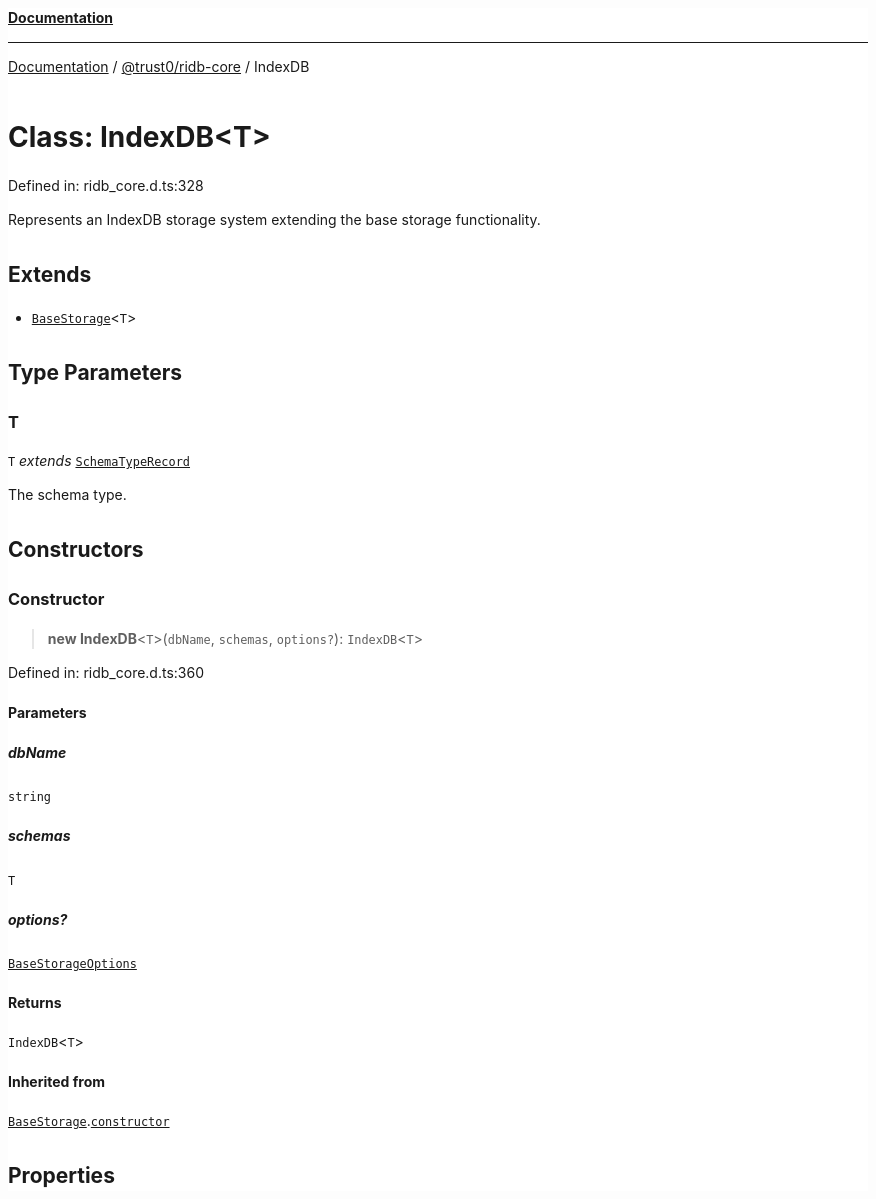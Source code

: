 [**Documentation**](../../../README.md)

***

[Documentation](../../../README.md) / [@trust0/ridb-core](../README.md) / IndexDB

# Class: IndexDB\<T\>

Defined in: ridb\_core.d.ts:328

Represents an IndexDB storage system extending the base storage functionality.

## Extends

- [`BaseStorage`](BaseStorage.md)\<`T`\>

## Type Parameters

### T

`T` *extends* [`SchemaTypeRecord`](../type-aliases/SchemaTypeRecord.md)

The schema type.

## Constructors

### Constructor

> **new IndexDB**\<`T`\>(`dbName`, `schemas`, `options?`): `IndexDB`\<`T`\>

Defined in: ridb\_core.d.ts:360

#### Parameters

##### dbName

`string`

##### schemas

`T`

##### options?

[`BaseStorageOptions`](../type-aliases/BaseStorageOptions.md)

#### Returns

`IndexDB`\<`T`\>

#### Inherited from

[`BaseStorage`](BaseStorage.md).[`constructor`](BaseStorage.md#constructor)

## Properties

════

Exercise goal
Go through the records. Copy each line where "ridb" appears.

Answer to this exercise
[Documentation](../../../README.md) / [@trust0/ridb-core](../README.md) / IndexDB
Defined in: ridb\_core.d.ts:328
Defined in: ridb\_core.d.ts:360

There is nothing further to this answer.